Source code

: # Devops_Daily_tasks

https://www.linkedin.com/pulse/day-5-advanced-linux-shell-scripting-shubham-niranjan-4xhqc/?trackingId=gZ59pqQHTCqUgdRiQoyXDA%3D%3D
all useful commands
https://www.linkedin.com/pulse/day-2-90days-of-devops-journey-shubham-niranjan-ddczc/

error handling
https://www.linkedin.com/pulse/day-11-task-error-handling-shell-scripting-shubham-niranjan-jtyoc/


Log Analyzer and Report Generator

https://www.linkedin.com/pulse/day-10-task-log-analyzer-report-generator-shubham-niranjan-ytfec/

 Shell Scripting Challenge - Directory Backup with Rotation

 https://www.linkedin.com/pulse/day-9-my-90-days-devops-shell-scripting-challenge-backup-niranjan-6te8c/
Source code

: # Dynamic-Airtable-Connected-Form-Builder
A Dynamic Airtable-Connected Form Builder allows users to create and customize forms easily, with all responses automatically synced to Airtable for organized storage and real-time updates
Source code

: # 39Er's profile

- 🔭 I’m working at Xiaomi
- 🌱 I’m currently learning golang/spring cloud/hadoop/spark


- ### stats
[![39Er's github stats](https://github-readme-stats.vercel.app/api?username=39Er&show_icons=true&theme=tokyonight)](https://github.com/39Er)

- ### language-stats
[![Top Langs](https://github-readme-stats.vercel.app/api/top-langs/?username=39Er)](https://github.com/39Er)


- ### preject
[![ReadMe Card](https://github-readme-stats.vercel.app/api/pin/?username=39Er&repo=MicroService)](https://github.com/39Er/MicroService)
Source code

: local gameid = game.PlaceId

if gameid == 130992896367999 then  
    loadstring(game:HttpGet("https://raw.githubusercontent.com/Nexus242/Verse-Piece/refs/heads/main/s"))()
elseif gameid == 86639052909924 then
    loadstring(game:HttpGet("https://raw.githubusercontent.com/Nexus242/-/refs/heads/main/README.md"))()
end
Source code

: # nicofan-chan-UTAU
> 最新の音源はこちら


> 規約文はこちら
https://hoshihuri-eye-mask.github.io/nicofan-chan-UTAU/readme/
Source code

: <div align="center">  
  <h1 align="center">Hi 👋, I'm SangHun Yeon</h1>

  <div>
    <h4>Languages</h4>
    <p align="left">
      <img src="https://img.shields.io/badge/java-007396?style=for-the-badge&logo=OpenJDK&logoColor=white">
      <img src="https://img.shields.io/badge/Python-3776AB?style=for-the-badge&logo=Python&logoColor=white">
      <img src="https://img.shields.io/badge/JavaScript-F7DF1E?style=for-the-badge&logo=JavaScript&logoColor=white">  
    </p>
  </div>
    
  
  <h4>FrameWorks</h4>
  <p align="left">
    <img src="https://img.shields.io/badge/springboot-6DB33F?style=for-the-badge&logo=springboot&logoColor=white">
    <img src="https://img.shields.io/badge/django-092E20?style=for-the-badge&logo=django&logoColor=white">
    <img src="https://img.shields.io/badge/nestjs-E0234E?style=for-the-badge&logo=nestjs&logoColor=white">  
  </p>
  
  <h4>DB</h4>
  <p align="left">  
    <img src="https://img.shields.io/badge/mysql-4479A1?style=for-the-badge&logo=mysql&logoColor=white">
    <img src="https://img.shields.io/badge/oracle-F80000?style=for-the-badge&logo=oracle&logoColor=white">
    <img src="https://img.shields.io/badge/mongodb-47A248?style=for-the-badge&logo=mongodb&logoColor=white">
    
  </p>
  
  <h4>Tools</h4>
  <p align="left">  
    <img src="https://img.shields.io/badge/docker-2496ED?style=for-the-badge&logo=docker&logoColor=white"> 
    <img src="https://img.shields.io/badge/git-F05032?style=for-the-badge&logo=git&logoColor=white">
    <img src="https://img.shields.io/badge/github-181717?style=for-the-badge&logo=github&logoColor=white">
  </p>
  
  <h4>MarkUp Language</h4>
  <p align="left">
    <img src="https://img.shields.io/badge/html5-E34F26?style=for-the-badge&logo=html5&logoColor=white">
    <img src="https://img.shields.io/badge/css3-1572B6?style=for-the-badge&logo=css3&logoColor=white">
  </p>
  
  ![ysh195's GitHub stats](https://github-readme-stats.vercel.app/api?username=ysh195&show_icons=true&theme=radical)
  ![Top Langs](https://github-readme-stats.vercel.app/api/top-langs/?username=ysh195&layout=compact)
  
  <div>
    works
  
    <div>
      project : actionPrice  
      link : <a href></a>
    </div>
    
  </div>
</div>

• [EXERCISE BRIEF]
Using the material above, return each line in which the word "nicofan" occurs.

• [REPLY TO THE TASK]
: # nicofan-chan-UTAU
https://hoshihuri-eye-mask.github.io/nicofan-chan-UTAU/readme/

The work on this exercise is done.